Exercise goal
All the data should be printed again exactly as written.

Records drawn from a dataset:
┄┄┄┄┄┄┄┄┄┄┄┄┄┄┄┄┄┄┄┄

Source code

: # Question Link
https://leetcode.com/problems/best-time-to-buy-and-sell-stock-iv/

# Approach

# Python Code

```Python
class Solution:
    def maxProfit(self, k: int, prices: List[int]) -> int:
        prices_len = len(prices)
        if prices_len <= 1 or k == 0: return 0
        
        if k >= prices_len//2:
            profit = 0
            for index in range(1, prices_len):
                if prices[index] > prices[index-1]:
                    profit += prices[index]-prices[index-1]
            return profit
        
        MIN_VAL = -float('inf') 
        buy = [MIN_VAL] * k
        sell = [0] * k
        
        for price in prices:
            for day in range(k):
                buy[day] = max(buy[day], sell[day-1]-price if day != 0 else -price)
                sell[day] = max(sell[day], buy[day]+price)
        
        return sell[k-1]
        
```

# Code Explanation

┄┄┄┄┄┄┄┄┄┄┄┄┄┄┄┄┄┄┄┄

Response below
Source code

: # Question Link
https://leetcode.com/problems/best-time-to-buy-and-sell-stock-iv/

# Approach

# Python Code

```Python
class Solution:
    def maxProfit(self, k: int, prices: List[int]) -> int:
        prices_len = len(prices)
        if prices_len <= 1 or k == 0: return 0
        
        if k >= prices_len//2:
            profit = 0
            for index in range(1, prices_len):
                if prices[index] > prices[index-1]:
                    profit += prices[index]-prices[index-1]
            return profit
        
        MIN_VAL = -float('inf') 
        buy = [MIN_VAL] * k
        sell = [0] * k
        
        for price in prices:
            for day in range(k):
                buy[day] = max(buy[day], sell[day-1]-price if day != 0 else -price)
                sell[day] = max(sell[day], buy[day]+price)
        
        return sell[k-1]
        
```

# Code Explanation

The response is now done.